Still, it's not a given that doctors in general are ready to accept a diminished role, even though it's necessary for team-based care to work. Physicians need to embrace the fact that they no longer run the show, said Dr. Paul Di Capua, regional medical officer for CareMore in Connecticut.
Di Capua works with a team of case managers, social workers, nurses and nurse practitioners to treat complex patients, largely in their homes.
CareMore is an integrated health plan and delivery system operated by Anthem, so in general it has more direct incentives than delivery systems to adopt team-based care.
Traditionally, doctors are trained to work in a care model in which their medical decisions determine the priorities of their co-workers. But Di Capua argues that in a true team-based model, his position as a doctor is no more important than the social worker or care coordinator. Everyone has a unique skill set they bring to the table for the patient. And sometimes a solution that will help a patient isn't clinical but personal, like making sure the patient has a comfortable bed.
Although Di Capua said he finds the team-based culture "rewarding," he understands why it "wouldn't sit well with some doctors who are more classically trained."
"Team-based care requires a kind of humility on the part of doctors and nurse practitioners," he said. "We are trained to make medical decisions, and the system rotates around us. In team-based care, it doesn't work like that. It's a web of people working together."
It's not necessarily the clinicians' fault that they may not be ready to jump into team-based care when asked to do so. Clinicians—especially doctors—are still too often educated and trained in silos, so when organizations, particularly clinics, want to implement a collaborative working environment, cultural stigmas can stand in the way.
While some medical schools are revamping their curriculums to remove those stigmas or are even starting from scratch—as is the Kaiser Permanente School of Medicine, slated to open next year in Pasadena, Calif.—team-based learning still isn't a common practice. Medical schools can start to perpetuate the culture needed to embrace teamwork, said Dr. James Merlino, president and chief medical officer of Press Ganey's strategic consulting division.
Experts cited other reasons why team-based care isn't as widely used as it could be.
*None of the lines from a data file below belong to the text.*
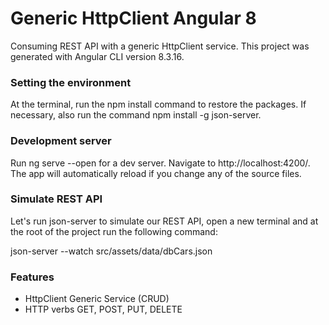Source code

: # Generic HttpClient Angular 8
Consuming REST API with a generic HttpClient service.
This project was generated with Angular CLI version 8.3.16.

<h3>Setting the environment</h3>
At the terminal, run the npm install command to restore the packages. If necessary, also run the command npm install -g json-server.

<h3>Development server</h3>
Run ng serve --open for a dev server. Navigate to http://localhost:4200/. The app will automatically reload if you change any of the source files.

<h3>Simulate REST API</h3>
Let's run json-server to simulate our REST API, open a new terminal and at the root of the project run the following command:

json-server --watch src/assets/data/dbCars.json

<h3>Features</h3>
<ul>
  <li>HttpClient Generic Service (CRUD)</li>  
  <li>HTTP verbs GET, POST, PUT, DELETE</li>
</ul>
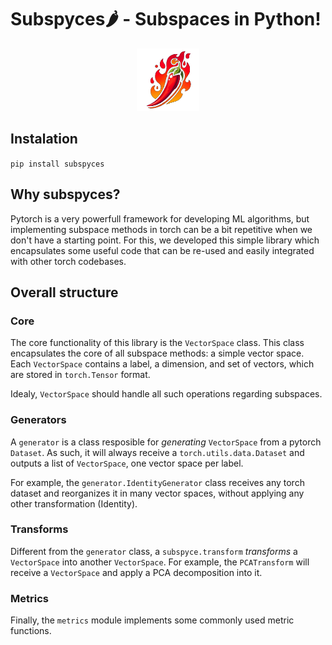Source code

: # Subspyces🌶️ - Subspaces in Python!

<p align="center">
  <img src="docs/logo.png" alt="Alt text" width="100">
</p>

## Instalation

`pip install subspyces`

## Why subspyces?

Pytorch is a very powerfull framework for developing ML algorithms, but implementing subspace methods in torch can be a bit repetitive when we don't have a starting point. For this, we developed this simple library which encapsulates some useful code that can be re-used and easily integrated with other torch codebases.


## Overall structure

### Core

The core functionality of this library is the `VectorSpace` class.
This class encapsulates the core of all subspace methods: a simple vector space. Each `VectorSpace` contains a label, a dimension, and set of vectors, which are stored in `torch.Tensor` format.

Idealy, `VectorSpace` should handle all such operations regarding subspaces.

### Generators

A `generator` is a class resposible for _generating_ `VectorSpace` from a pytorch `Dataset`. As such, it will always receive a `torch.utils.data.Dataset` and outputs a list of `VectorSpace`, one vector space per label.

For example, the `generator.IdentityGenerator` class receives any torch dataset and reorganizes it in many vector spaces, without applying any other transformation (Identity).

### Transforms

Different from the `generator` class, a `subspyce.transform` _transforms_ a `VectorSpace` into another `VectorSpace`. For example, the `PCATransform` will receive a `VectorSpace` and apply a PCA decomposition into it.

### Metrics

Finally, the `metrics` module implements some commonly used metric functions.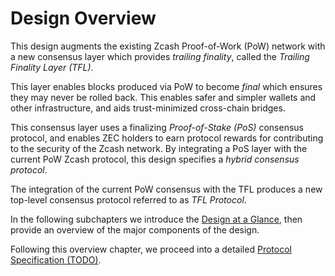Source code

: # Design Overview

This design augments the existing Zcash Proof-of-Work (PoW) network with a new consensus layer which provides *trailing finality*, called the *Trailing Finality Layer (TFL)*.

This layer enables blocks produced via PoW to become *final* which ensures they may never be rolled back. This enables safer and simpler wallets and other infrastructure, and aids trust-minimized cross-chain bridges.

This consensus layer uses a finalizing *Proof-of-Stake (PoS)* consensus protocol, and enables ZEC holders to earn protocol rewards for contributing to the security of the Zcash network. By integrating a PoS layer with the current PoW Zcash protocol, this design specifies a *hybrid consensus protocol*.

The integration of the current PoW consensus with the TFL produces a new top-level consensus protocol referred to as *TFL Protocol*.

In the following subchapters we introduce the [Design at a Glance](./overview/design-at-a-glance.md), then provide an overview of the major components of the design.

Following this overview chapter, we proceed into a detailed [Protocol Specification (TODO)]().


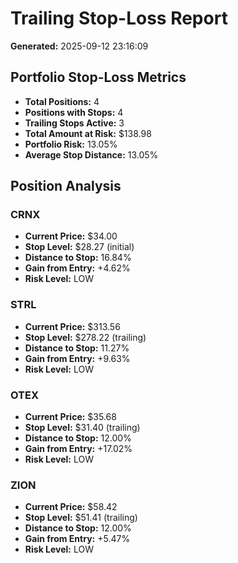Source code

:# Trailing Stop-Loss Report

**Generated:** 2025-09-12 23:16:09

## Portfolio Stop-Loss Metrics

- **Total Positions:** 4
- **Positions with Stops:** 4
- **Trailing Stops Active:** 3
- **Total Amount at Risk:** $138.98
- **Portfolio Risk:** 13.05%
- **Average Stop Distance:** 13.05%

## Position Analysis

### CRNX
- **Current Price:** $34.00
- **Stop Level:** $28.27 (initial)
- **Distance to Stop:** 16.84%
- **Gain from Entry:** +4.62%
- **Risk Level:** LOW

### STRL
- **Current Price:** $313.56
- **Stop Level:** $278.22 (trailing)
- **Distance to Stop:** 11.27%
- **Gain from Entry:** +9.63%
- **Risk Level:** LOW

### OTEX
- **Current Price:** $35.68
- **Stop Level:** $31.40 (trailing)
- **Distance to Stop:** 12.00%
- **Gain from Entry:** +17.02%
- **Risk Level:** LOW

### ZION
- **Current Price:** $58.42
- **Stop Level:** $51.41 (trailing)
- **Distance to Stop:** 12.00%
- **Gain from Entry:** +5.47%
- **Risk Level:** LOW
One barrier to implementation is the fee-for-service payment structure, said Dr. Kirsten Meisinger, a faculty member at the Institute for Healthcare Improvement and regional medical director at the Cambridge (Mass.) Health Alliance.
Team-based care optimizes support staff such as care coordinators to keep patients healthy and out of clinics or hospitals, but a fee-for-service approach wouldn't typically reimburse for those services. "It's really hard to make changes when a tiny portion of your funding is value-based," she said.
Despite such hurdles, Meisinger said it's still in the best interest of organizations to work toward a team-based culture because value-based payment is only expected to accelerate.
"You should be paying attention," she said.